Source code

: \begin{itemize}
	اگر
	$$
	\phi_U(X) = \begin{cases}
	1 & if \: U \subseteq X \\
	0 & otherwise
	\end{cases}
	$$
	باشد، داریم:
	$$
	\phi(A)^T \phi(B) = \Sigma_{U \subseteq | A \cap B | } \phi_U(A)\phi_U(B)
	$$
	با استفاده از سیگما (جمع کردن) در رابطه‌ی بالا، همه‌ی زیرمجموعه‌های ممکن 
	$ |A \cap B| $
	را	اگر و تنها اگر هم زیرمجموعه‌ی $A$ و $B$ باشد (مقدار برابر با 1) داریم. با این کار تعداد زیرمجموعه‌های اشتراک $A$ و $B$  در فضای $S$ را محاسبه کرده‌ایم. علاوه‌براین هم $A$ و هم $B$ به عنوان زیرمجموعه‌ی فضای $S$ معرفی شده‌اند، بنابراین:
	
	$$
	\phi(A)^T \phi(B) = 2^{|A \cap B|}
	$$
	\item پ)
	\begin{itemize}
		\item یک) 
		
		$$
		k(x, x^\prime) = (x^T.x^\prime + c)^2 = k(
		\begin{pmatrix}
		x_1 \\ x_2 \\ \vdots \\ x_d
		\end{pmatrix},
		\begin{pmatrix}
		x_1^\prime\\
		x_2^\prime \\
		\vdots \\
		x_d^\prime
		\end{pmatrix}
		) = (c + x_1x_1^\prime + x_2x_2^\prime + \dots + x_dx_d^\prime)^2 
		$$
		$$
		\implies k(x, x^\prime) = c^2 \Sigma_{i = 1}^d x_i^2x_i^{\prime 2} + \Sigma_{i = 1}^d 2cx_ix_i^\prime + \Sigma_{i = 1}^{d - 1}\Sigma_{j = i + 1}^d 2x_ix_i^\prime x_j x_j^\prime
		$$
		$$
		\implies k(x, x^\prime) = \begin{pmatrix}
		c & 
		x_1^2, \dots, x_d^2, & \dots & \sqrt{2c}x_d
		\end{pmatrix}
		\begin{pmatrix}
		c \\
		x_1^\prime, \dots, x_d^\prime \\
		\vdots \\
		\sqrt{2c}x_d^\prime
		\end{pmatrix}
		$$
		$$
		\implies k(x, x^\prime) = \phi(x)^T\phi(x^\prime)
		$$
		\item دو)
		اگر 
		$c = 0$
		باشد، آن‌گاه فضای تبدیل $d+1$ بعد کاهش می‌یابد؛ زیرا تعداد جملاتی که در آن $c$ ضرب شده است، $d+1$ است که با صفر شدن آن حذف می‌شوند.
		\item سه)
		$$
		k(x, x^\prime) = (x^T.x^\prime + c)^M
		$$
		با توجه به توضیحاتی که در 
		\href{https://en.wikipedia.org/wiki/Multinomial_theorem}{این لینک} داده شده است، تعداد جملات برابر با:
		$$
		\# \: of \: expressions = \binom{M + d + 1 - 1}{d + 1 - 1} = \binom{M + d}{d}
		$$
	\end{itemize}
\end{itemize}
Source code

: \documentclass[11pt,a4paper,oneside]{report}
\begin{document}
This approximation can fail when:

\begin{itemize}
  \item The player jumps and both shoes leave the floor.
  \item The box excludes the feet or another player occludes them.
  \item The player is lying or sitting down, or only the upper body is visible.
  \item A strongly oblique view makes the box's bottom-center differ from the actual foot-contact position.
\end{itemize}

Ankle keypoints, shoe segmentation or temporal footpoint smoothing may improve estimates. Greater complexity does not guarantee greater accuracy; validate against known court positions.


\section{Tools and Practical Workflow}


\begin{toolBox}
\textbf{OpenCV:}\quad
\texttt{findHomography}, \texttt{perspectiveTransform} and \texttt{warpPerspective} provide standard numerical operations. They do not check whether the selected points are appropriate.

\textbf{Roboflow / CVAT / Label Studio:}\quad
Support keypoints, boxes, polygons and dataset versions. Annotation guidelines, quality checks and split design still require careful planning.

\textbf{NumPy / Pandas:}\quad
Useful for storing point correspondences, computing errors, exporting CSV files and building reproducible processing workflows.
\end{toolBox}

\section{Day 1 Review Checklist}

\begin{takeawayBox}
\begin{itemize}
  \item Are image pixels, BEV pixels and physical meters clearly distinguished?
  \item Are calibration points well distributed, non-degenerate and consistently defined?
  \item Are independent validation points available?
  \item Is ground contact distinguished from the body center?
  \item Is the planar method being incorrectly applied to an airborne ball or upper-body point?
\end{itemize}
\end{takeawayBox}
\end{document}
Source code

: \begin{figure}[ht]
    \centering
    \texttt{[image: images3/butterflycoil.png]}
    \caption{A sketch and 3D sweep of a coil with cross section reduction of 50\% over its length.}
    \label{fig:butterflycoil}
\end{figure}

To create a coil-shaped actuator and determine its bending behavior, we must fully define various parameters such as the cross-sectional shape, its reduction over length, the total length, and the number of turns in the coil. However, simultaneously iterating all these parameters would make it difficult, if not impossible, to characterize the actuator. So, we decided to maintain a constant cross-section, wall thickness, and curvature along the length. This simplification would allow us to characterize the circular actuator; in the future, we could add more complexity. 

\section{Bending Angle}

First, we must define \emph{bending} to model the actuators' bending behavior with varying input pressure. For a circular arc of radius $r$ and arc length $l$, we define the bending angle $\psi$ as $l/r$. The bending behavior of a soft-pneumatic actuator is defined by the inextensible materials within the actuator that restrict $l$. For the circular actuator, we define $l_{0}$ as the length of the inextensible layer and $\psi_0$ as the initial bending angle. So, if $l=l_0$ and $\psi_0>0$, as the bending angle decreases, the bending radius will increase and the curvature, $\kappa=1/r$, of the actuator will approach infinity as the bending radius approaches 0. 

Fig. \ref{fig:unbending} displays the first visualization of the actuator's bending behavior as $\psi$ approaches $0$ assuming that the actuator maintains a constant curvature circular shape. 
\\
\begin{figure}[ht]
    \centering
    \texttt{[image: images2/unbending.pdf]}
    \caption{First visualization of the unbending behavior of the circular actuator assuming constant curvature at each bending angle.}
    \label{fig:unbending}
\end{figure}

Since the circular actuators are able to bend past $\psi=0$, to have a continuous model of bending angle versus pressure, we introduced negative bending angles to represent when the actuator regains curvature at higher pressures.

--- --- ---

• _ASSIGNMENT_: Could you reproduce all of the entries above exactly?

• _FINISHED EXERCISE_:
Source code

: \begin{itemize}
	اگر
	$$
	\phi_U(X) = \begin{cases}
	1 & if \: U \subseteq X \\
	0 & otherwise
	\end{cases}
	$$
	باشد، داریم:
	$$
	\phi(A)^T \phi(B) = \Sigma_{U \subseteq | A \cap B | } \phi_U(A)\phi_U(B)
	$$
	با استفاده از سیگما (جمع کردن) در رابطه‌ی بالا، همه‌ی زیرمجموعه‌های ممکن 
	$ |A \cap B| $
	را	اگر و تنها اگر هم زیرمجموعه‌ی $A$ و $B$ باشد (مقدار برابر با 1) داریم. با این کار تعداد زیرمجموعه‌های اشتراک $A$ و $B$  در فضای $S$ را محاسبه کرده‌ایم. علاوه‌براین هم $A$ و هم $B$ به عنوان زیرمجموعه‌ی فضای $S$ معرفی شده‌اند، بنابراین:
	
	$$
	\phi(A)^T \phi(B) = 2^{|A \cap B|}
	$$
	\item پ)
	\begin{itemize}
		\item یک) 
		
		$$
		k(x, x^\prime) = (x^T.x^\prime + c)^2 = k(
		\begin{pmatrix}
		x_1 \\ x_2 \\ \vdots \\ x_d
		\end{pmatrix},
		\begin{pmatrix}
		x_1^\prime\\
		x_2^\prime \\
		\vdots \\
		x_d^\prime
		\end{pmatrix}
		) = (c + x_1x_1^\prime + x_2x_2^\prime + \dots + x_dx_d^\prime)^2 
		$$
		$$
		\implies k(x, x^\prime) = c^2 \Sigma_{i = 1}^d x_i^2x_i^{\prime 2} + \Sigma_{i = 1}^d 2cx_ix_i^\prime + \Sigma_{i = 1}^{d - 1}\Sigma_{j = i + 1}^d 2x_ix_i^\prime x_j x_j^\prime
		$$
		$$
		\implies k(x, x^\prime) = \begin{pmatrix}
		c & 
		x_1^2, \dots, x_d^2, & \dots & \sqrt{2c}x_d
		\end{pmatrix}
		\begin{pmatrix}
		c \\
		x_1^\prime, \dots, x_d^\prime \\
		\vdots \\
		\sqrt{2c}x_d^\prime
		\end{pmatrix}
		$$
		$$
		\implies k(x, x^\prime) = \phi(x)^T\phi(x^\prime)
		$$
		\item دو)
		اگر 
		$c = 0$
		باشد، آن‌گاه فضای تبدیل $d+1$ بعد کاهش می‌یابد؛ زیرا تعداد جملاتی که در آن $c$ ضرب شده است، $d+1$ است که با صفر شدن آن حذف می‌شوند.
		\item سه)
		$$
		k(x, x^\prime) = (x^T.x^\prime + c)^M
		$$
		با توجه به توضیحاتی که در 
		\href{https://en.wikipedia.org/wiki/Multinomial_theorem}{این لینک} داده شده است، تعداد جملات برابر با:
		$$
		\# \: of \: expressions = \binom{M + d + 1 - 1}{d + 1 - 1} = \binom{M + d}{d}
		$$
	\end{itemize}
\end{itemize}
Source code

: \documentclass[11pt,a4paper,oneside]{report}
\begin{document}
This approximation can fail when:

\begin{itemize}
  \item The player jumps and both shoes leave the floor.
  \item The box excludes the feet or another player occludes them.
  \item The player is lying or sitting down, or only the upper body is visible.
  \item A strongly oblique view makes the box's bottom-center differ from the actual foot-contact position.
\end{itemize}

Ankle keypoints, shoe segmentation or temporal footpoint smoothing may improve estimates. Greater complexity does not guarantee greater accuracy; validate against known court positions.


\section{Tools and Practical Workflow}


\begin{toolBox}
\textbf{OpenCV:}\quad
\texttt{findHomography}, \texttt{perspectiveTransform} and \texttt{warpPerspective} provide standard numerical operations. They do not check whether the selected points are appropriate.

\textbf{Roboflow / CVAT / Label Studio:}\quad
Support keypoints, boxes, polygons and dataset versions. Annotation guidelines, quality checks and split design still require careful planning.

\textbf{NumPy / Pandas:}\quad
Useful for storing point correspondences, computing errors, exporting CSV files and building reproducible processing workflows.
\end{toolBox}

\section{Day 1 Review Checklist}

\begin{takeawayBox}
\begin{itemize}
  \item Are image pixels, BEV pixels and physical meters clearly distinguished?
  \item Are calibration points well distributed, non-degenerate and consistently defined?
  \item Are independent validation points available?
  \item Is ground contact distinguished from the body center?
  \item Is the planar method being incorrectly applied to an airborne ball or upper-body point?
\end{itemize}
\end{takeawayBox}
\end{document}
Source code

: \begin{figure}[ht]
    \centering
    \texttt{[image: images3/butterflycoil.png]}
    \caption{A sketch and 3D sweep of a coil with cross section reduction of 50\% over its length.}
    \label{fig:butterflycoil}
\end{figure}

To create a coil-shaped actuator and determine its bending behavior, we must fully define various parameters such as the cross-sectional shape, its reduction over length, the total length, and the number of turns in the coil. However, simultaneously iterating all these parameters would make it difficult, if not impossible, to characterize the actuator. So, we decided to maintain a constant cross-section, wall thickness, and curvature along the length. This simplification would allow us to characterize the circular actuator; in the future, we could add more complexity. 

\section{Bending Angle}

First, we must define \emph{bending} to model the actuators' bending behavior with varying input pressure. For a circular arc of radius $r$ and arc length $l$, we define the bending angle $\psi$ as $l/r$. The bending behavior of a soft-pneumatic actuator is defined by the inextensible materials within the actuator that restrict $l$. For the circular actuator, we define $l_{0}$ as the length of the inextensible layer and $\psi_0$ as the initial bending angle. So, if $l=l_0$ and $\psi_0>0$, as the bending angle decreases, the bending radius will increase and the curvature, $\kappa=1/r$, of the actuator will approach infinity as the bending radius approaches 0. 

Fig. \ref{fig:unbending} displays the first visualization of the actuator's bending behavior as $\psi$ approaches $0$ assuming that the actuator maintains a constant curvature circular shape. 
\\
\begin{figure}[ht]
    \centering
    \texttt{[image: images2/unbending.pdf]}
    \caption{First visualization of the unbending behavior of the circular actuator assuming constant curvature at each bending angle.}
    \label{fig:unbending}
\end{figure}

Since the circular actuators are able to bend past $\psi=0$, to have a continuous model of bending angle versus pressure, we introduced negative bending angles to represent when the actuator regains curvature at higher pressures.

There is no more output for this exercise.